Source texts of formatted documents
+++++
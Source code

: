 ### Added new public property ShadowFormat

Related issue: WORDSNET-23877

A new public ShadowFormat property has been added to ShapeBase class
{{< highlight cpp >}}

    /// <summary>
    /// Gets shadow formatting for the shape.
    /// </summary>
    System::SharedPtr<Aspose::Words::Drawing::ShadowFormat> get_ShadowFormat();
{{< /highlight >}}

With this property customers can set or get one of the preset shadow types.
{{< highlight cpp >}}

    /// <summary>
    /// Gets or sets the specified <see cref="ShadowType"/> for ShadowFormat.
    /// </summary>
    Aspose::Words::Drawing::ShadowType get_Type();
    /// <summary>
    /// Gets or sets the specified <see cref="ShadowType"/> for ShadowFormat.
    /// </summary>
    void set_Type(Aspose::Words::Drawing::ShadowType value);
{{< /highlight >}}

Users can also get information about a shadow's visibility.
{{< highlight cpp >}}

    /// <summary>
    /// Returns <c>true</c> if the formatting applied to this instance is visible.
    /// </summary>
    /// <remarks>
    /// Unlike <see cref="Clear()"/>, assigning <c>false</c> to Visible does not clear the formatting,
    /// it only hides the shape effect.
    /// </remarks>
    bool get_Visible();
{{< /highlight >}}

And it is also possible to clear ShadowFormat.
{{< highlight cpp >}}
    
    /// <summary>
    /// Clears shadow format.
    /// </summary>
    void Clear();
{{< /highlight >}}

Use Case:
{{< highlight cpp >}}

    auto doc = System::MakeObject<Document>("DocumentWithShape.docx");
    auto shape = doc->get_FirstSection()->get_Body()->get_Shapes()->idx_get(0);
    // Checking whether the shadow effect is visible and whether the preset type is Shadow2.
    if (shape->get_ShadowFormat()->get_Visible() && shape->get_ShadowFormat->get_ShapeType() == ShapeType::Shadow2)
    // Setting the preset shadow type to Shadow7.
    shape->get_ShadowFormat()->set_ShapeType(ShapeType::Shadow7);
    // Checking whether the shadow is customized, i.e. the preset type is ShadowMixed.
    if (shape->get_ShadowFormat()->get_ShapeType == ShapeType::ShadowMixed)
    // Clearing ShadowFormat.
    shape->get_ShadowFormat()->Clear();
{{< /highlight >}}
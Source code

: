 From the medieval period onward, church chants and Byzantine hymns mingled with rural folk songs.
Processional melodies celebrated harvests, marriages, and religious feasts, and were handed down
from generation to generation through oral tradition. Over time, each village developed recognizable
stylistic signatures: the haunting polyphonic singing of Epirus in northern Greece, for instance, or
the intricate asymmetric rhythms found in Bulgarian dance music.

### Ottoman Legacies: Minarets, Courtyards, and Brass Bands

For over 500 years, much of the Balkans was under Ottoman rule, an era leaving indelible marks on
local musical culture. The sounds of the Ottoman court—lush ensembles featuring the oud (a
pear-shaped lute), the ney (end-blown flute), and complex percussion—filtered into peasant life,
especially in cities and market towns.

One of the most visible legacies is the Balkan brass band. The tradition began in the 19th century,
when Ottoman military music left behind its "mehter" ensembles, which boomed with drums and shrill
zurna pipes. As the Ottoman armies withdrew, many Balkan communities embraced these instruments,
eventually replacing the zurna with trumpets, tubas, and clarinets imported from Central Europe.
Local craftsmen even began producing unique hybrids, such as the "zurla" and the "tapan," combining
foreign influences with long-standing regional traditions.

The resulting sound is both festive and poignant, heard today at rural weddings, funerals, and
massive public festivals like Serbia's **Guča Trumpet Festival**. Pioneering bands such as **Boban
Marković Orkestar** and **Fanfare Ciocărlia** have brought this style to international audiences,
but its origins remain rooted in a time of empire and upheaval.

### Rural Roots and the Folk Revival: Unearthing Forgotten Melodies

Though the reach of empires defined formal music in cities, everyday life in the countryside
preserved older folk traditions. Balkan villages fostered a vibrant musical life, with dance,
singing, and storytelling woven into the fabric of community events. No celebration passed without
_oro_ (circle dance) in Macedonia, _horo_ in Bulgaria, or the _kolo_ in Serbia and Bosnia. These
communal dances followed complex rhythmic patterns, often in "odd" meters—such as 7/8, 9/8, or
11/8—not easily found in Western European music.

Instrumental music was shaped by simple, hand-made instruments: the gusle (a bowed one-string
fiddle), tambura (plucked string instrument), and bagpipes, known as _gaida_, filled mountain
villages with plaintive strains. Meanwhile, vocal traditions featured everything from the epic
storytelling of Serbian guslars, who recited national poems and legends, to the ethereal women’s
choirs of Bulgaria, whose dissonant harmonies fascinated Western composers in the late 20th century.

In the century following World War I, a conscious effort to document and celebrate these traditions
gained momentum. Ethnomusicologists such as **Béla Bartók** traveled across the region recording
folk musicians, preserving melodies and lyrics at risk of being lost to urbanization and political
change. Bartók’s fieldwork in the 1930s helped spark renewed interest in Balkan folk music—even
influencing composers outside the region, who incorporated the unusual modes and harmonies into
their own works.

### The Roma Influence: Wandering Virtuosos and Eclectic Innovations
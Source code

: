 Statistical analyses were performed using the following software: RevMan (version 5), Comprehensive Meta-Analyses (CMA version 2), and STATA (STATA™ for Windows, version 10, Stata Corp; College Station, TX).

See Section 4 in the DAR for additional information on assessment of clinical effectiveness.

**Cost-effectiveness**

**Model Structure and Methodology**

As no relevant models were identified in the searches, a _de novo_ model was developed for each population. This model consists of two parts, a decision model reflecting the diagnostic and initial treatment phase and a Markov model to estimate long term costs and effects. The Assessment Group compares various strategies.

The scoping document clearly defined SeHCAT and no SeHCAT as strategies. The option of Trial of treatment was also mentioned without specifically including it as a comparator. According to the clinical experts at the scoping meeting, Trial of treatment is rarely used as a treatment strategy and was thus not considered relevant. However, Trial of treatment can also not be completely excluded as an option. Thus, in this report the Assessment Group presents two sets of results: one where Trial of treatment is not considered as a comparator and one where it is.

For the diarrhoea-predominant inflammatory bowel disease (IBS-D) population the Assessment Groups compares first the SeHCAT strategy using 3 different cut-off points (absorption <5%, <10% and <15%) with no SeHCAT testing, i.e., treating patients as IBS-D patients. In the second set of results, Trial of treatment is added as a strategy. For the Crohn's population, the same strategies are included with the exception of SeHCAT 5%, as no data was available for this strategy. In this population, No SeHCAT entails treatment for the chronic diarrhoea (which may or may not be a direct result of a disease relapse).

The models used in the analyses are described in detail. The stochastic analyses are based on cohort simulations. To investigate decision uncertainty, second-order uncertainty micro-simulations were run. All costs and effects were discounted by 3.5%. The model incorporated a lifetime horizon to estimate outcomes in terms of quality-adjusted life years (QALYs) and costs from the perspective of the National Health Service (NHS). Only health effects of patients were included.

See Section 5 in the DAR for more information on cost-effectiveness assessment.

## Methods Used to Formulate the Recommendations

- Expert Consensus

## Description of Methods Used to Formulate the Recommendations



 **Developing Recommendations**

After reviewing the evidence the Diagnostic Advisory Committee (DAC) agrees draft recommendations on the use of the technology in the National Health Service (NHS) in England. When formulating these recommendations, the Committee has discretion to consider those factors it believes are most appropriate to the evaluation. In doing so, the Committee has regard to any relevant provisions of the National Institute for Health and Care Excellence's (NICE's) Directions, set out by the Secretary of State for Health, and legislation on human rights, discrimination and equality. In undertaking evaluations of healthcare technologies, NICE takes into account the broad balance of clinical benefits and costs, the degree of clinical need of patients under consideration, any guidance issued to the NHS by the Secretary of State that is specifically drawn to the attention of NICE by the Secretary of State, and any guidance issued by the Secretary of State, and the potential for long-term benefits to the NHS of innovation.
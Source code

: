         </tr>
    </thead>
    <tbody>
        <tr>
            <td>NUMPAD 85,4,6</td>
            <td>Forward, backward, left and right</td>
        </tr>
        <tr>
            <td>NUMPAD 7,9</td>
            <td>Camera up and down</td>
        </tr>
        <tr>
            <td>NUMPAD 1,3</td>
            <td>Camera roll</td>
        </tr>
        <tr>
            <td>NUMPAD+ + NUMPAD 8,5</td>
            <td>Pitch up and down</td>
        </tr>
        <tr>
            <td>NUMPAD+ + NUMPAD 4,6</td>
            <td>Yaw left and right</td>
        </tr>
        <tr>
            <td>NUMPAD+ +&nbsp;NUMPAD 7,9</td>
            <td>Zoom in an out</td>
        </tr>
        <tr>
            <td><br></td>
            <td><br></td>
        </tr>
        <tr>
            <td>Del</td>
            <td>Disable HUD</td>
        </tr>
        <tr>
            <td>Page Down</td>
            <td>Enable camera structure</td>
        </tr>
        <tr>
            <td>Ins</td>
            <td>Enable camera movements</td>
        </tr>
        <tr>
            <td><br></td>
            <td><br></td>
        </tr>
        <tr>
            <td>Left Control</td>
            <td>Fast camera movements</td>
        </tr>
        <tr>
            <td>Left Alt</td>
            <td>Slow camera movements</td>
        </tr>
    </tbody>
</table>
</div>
+++++
Write out exactly the lines above between the line with "Processional melodies celebrated" and the line with "foreign influences with", inclusive, and nothing beyond them.

[TASK ANSWER]
Processional melodies celebrated harvests, marriages, and religious feasts, and were handed down
from generation to generation through oral tradition. Over time, each village developed recognizable
stylistic signatures: the haunting polyphonic singing of Epirus in northern Greece, for instance, or
the intricate asymmetric rhythms found in Bulgarian dance music.

### Ottoman Legacies: Minarets, Courtyards, and Brass Bands

For over 500 years, much of the Balkans was under Ottoman rule, an era leaving indelible marks on
local musical culture. The sounds of the Ottoman court—lush ensembles featuring the oud (a
pear-shaped lute), the ney (end-blown flute), and complex percussion—filtered into peasant life,
especially in cities and market towns.

One of the most visible legacies is the Balkan brass band. The tradition began in the 19th century,
when Ottoman military music left behind its "mehter" ensembles, which boomed with drums and shrill
zurna pipes. As the Ottoman armies withdrew, many Balkan communities embraced these instruments,
eventually replacing the zurna with trumpets, tubas, and clarinets imported from Central Europe.
Local craftsmen even began producing unique hybrids, such as the "zurla" and the "tapan," combining
foreign influences with long-standing regional traditions.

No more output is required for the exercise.